In the socio-economic landscape, the poor are often the least protected from several risks and perils. A large number of people from low-income backgrounds in developing countries often do not have access to formal insurance.Hence, the establishment of microinsurance would help provide insurance services to people from low-income backgrounds.
Those who are unable to afford commercial insurance and access certain protections, such as disability, health, life, and unemployment coverage, are provided with microinsurance in order to improve their standards of living.
In recent times, microinsurance has been a viable tool for individuals who come from weaker economic sectors, providing them with protection against financial crisis and other unforeseen events, ultimately making it accessible and affordable for the poor.
In this article, we will provide in-depth information about microinsurance, how it works, who it is specially designed for, and other tips that would help widen your knowledge about this type of insurance. Ensure you read to the end of this article, so you don’t miss out on valid information.
What Is microinsurance?
Microinsurance is a type of insurance designed to meet the critical needs of low-income families and individuals who seek conventional insurance policies. It is a protection to serve those who come from poor backgrounds by granting them access to certain coverage, such as life, health, or crop insurance.
Microinsurance often comes with a lower cost than typical insurance policies, and it is capable of covering certain risks like illness, accidental injury, death, and property loss. It guarantees financial protection for people who ordinarily may not be able to access insurance benefits.

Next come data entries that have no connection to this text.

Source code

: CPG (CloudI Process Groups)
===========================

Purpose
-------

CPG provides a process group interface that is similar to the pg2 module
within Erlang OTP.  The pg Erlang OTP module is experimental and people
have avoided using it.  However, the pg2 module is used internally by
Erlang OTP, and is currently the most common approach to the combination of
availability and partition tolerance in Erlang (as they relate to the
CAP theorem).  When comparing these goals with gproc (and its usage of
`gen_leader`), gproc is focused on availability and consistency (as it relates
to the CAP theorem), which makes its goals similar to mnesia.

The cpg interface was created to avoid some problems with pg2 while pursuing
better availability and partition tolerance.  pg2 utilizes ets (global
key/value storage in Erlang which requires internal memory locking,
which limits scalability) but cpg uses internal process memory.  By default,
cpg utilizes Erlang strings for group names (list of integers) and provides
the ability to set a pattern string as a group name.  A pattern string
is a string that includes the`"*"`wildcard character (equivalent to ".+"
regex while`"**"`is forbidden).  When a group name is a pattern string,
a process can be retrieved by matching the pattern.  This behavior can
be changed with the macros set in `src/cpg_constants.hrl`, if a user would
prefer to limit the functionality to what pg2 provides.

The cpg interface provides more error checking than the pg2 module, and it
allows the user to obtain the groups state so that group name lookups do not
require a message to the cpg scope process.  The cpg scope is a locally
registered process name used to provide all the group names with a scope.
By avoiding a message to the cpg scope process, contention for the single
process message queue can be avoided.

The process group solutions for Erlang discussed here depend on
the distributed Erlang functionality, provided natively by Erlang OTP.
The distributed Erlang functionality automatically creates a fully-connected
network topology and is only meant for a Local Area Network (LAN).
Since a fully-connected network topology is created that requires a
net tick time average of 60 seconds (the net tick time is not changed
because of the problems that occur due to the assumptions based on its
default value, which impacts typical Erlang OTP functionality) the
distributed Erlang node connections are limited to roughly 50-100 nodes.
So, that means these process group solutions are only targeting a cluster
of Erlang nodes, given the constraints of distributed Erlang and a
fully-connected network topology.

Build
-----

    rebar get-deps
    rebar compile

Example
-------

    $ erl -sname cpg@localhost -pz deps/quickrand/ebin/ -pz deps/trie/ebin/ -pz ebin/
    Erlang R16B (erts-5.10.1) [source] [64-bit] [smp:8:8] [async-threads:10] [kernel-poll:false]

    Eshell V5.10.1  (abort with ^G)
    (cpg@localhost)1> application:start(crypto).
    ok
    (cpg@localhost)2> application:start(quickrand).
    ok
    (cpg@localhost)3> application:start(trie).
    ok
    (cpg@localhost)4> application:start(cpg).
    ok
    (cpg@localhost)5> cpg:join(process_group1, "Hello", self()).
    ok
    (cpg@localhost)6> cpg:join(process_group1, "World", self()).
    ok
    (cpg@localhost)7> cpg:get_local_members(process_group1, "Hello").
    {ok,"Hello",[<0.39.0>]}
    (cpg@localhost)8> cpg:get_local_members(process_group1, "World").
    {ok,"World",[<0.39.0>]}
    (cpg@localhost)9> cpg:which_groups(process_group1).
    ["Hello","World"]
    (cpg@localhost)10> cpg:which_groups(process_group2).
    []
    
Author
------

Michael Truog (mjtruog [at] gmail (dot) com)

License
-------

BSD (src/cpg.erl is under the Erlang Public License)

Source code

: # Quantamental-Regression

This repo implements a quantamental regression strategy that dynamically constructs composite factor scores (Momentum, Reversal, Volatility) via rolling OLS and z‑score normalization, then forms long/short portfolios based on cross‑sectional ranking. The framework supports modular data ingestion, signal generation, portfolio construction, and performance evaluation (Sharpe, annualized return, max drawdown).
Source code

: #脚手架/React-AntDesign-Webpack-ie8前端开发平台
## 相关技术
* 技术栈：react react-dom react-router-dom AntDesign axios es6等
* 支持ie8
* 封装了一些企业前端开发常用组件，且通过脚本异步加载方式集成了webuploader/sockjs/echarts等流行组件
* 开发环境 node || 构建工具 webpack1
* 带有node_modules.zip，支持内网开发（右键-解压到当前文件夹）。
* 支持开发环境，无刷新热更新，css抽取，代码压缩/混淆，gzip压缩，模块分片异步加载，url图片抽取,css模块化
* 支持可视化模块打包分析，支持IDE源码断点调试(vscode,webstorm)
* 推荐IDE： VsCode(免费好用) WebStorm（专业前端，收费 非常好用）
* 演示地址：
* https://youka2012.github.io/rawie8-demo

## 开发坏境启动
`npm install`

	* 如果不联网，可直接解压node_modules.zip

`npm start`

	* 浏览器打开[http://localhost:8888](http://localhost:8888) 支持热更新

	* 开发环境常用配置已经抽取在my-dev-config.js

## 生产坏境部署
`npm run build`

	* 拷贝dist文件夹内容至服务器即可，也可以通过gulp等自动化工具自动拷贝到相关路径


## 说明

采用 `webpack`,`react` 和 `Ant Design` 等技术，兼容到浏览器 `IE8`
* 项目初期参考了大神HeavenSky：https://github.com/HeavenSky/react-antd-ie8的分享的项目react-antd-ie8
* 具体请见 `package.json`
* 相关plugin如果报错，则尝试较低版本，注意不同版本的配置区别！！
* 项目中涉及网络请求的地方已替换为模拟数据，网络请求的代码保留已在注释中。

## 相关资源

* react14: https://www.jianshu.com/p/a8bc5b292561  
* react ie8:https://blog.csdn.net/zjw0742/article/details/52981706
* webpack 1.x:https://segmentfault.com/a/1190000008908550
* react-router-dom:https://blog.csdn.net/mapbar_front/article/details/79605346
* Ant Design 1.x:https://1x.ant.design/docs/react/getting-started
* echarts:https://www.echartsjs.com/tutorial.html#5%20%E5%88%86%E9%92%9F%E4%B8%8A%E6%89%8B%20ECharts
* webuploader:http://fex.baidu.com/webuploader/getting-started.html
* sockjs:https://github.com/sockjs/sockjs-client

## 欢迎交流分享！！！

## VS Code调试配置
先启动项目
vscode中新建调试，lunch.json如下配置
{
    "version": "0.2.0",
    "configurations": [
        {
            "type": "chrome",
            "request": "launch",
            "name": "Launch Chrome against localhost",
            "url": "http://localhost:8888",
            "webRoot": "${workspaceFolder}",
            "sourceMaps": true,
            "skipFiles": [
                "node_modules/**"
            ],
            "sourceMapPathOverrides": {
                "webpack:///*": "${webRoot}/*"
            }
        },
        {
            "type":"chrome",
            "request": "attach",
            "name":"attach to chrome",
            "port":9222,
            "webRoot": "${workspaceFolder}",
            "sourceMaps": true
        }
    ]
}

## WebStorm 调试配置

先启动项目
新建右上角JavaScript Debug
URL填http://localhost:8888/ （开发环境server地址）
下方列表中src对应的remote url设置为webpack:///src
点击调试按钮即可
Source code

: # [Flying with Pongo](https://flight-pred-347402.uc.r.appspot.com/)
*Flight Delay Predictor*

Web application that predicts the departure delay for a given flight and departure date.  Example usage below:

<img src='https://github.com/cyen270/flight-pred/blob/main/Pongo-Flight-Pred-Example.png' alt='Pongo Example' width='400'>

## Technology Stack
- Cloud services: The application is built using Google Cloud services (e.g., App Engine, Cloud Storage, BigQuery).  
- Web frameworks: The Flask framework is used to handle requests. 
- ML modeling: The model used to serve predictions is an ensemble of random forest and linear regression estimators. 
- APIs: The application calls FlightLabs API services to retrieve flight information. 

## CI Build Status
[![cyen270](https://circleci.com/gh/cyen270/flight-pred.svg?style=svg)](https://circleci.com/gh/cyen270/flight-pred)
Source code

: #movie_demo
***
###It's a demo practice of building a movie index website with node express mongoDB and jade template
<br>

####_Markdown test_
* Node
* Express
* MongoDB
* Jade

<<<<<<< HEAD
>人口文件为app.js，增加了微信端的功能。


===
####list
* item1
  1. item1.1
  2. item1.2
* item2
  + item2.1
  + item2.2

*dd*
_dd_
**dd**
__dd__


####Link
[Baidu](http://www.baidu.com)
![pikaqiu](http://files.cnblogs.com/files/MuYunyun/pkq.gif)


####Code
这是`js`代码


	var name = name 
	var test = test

How Does Microinsurance Work?
Micro Insurance is an affiliate of Micro Finance; this insurance provides banking and lending services to individuals from low-income backgrounds.

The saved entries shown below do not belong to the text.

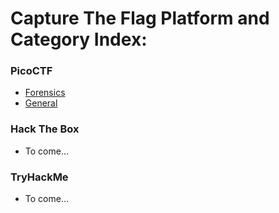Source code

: # Capture The Flag Platform and Category Index:  

### PicoCTF 
* [Forensics](https://github.com/Zimmer-Sec/CTF-Writeups/blob/main/PicoCTF-Forensics.md)
* [General](https://github.com/Zimmer-Sec/CTF-Writeups/blob/main/PicoCTF-General.md)

### Hack The Box
* To come...

### TryHackMe
* To come...
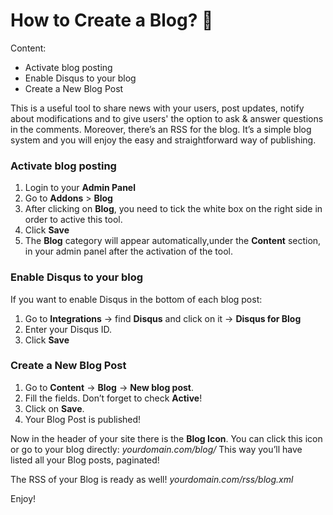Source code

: # How to Create a Blog?  📝

Content: 
-   Activate blog posting
-   Enable Disqus to your blog
-   Create a New Blog Post

This is a useful tool to share news with your users, post updates, notify about modifications and to give users' the option to ask & answer questions in the comments. 
Moreover, there’s an RSS for the blog. It’s a simple blog system and you will enjoy the easy and straightforward way of publishing.

### Activate blog posting

1.  Login to your  **Admin Panel**
2.  Go to  **Addons**  >  **Blog**
3.  After clicking on **Blog**, you need to tick the white box on the right side in order to active this tool.
4.  Click  **Save**
5. The **Blog** category will appear automatically,under the **Content** section, in your admin panel after the activation of the tool. 


### Enable Disqus to your blog

If you want to enable Disqus in the bottom of each blog post:

1.  Go to  **Integrations**  -> find  **Disqus** and click on it ->  **Disqus for Blog**
2.  Enter your Disqus ID.
3.  Click  **Save**


### Create a New Blog Post

1.  Go to **Content**  ->  **Blog**  ->  **New blog post**.
2.  Fill the fields. Don’t forget to check  **Active**!
3.  Click on **Save**.
4.  Your Blog Post is published!


Now in the header of your site there is the  **Blog Icon**. You can click this icon or go to your blog directly:  _yourdomain.com/blog/_  This way you’ll have listed all your Blog posts, paginated!

The RSS of your Blog is ready as well!  _yourdomain.com/rss/blog.xml_


Enjoy!
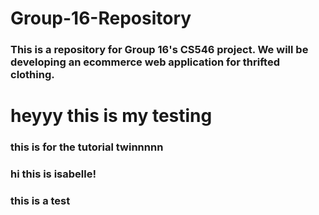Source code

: # Group-16-Repository
### This is a repository for Group 16's CS546 project. We will be developing an ecommerce web application for thrifted clothing.

# heyyy this is my testing
### this is for the tutorial twinnnnn
### hi this is isabelle!
### this is a test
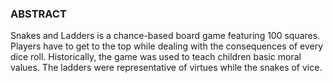 ### ABSTRACT

Snakes and Ladders is a chance-based board game featuring 100 squares. Players have to get to the top while dealing with the consequences of every dice roll. Historically, the game was used to teach children basic moral values. The ladders were representative of virtues while the snakes of vice.
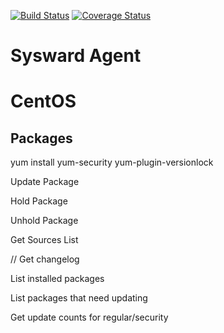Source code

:[![Build Status](https://travis-ci.org/sysward/sysward-agent.svg?branch=master)](https://travis-ci.org/sysward/sysward-agent) [![Coverage Status](https://img.shields.io/coveralls/sysward/sysward-agent.svg)](https://coveralls.io/r/sysward/sysward-agent?branch=master)

# Sysward Agent

# CentOS

## Packages
yum install yum-security yum-plugin-versionlock

Update Package

Hold Package

Unhold Package

Get Sources List

// Get changelog

List installed packages

List packages that need updating

Get update counts for regular/security
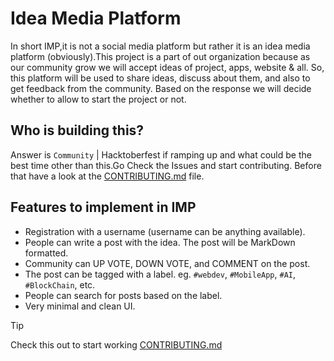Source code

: # Idea Media Platform

In short IMP,it is not a social media platform but rather it is an idea media platform (obviously).This project is a part of out organization because as our community grow we will accept ideas of project, apps, website & all. So, this platform will be used to share ideas, discuss about them, and also to get feedback from the community. Based on the response we will decide whether to allow to start the project or not.

## Who is building this?

Answer is `Community` | Hacktoberfest if ramping up and what could be the best time other than this.Go Check the Issues and start contributing. Before that have a look at the [CONTRIBUTING.md](CONTRIBUTING.md) file.

## Features to implement in IMP

- Registration with a username (username can be anything available).
- People can write a post with the idea. The post will be MarkDown formatted.
- Community can UP VOTE, DOWN VOTE, and COMMENT on the post.
- The post can be tagged with a label. eg. `#webdev`, `#MobileApp`, `#AI`, `#BlockChain`, etc.
- People can search for posts based on the label.
- Very minimal and clean UI.

> [!TIP]
> Check this out to start working [CONTRIBUTING.md](CONTRIBUTING.md)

It is mostly available in developing countries where insurance markets are non-existent or not fully developed, ultimately exposing a large number of people to various risks such as illnesses, loss of property, limited access to health care services, and other services that would help improve their standard of living.
In addition, Micro Insurance offers coverage for a wide range of risks, including loss of property, loss of crops and livestock, death, injury, illness, and the list goes on and on. This insurance is being offered by numerous microfinance institutions and organizations, which include community associations, health care providers, banks, and other licensed insurance companies.

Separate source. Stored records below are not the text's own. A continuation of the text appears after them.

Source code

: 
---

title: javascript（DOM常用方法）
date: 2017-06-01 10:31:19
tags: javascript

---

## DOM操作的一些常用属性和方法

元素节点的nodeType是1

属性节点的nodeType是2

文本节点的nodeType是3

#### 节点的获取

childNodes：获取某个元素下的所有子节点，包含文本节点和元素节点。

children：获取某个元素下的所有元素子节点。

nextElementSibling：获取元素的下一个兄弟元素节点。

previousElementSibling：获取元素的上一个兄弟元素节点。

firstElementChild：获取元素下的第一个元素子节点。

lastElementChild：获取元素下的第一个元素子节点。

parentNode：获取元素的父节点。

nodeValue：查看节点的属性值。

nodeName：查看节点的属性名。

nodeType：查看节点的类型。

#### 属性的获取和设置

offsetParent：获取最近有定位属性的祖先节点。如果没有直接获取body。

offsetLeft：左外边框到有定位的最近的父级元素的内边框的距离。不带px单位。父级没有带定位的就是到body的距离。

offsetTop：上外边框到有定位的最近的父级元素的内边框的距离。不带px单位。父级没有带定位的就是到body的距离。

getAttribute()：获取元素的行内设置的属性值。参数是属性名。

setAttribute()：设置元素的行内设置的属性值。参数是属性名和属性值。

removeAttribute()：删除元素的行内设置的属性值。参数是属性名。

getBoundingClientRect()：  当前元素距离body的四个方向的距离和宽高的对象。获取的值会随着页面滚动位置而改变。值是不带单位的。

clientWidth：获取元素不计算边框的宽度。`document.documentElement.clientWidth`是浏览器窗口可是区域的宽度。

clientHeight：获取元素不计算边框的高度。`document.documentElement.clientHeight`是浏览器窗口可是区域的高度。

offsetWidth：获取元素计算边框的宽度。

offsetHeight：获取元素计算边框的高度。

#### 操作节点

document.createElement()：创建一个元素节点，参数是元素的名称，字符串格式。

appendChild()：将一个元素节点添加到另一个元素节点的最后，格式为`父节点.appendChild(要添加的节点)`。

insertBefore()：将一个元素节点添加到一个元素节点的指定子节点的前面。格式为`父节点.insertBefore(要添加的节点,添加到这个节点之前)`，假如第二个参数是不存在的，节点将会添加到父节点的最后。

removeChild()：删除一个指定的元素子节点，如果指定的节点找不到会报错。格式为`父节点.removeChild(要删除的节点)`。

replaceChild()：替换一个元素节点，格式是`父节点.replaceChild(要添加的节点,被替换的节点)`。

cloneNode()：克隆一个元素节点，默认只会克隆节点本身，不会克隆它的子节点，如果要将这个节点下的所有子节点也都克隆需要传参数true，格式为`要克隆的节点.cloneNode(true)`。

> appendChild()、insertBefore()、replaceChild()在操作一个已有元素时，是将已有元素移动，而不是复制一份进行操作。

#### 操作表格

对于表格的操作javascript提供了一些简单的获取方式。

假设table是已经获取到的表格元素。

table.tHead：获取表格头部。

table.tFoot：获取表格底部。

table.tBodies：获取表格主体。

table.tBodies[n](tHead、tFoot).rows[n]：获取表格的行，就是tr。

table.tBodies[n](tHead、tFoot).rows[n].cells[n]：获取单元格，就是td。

However, the qualifying factors depend on the microinsurance institution you intend to obtain this insurance from. There are certain criteria you must meet before you are considered eligible for microinsurance. So, it is important to review the insurance policy, including the terms and conditions, to get a better understanding of how it works.
Types of Microinsurance
Highlighted below are different types of microinsurance:
- Life Micro Insurance:This is a type of insurance that offers protection to individuals in the event of disability or death. It is designed specifically to provide financial protection for those who seek insurance that would help cover potential risks that can pose threats to their lives.
- Health Micro Insurance:This type of insurance offers coverage for expenses associated with health care services and medical treatment. It is designed for those who come from weaker sectors of society and may not be able to afford the cost associated with health care services.
- Crop Micro Insurance:This insurance is specially designed for small farmers, and it offers coverage for crop damage caused by natural calamities or other factors.
- Natural Disasters: Microinsurance for natural disasters offers protection against certain risks and damages caused by natural factors, like floods, winds, earthquakes, or any other form of disaster caused by nature.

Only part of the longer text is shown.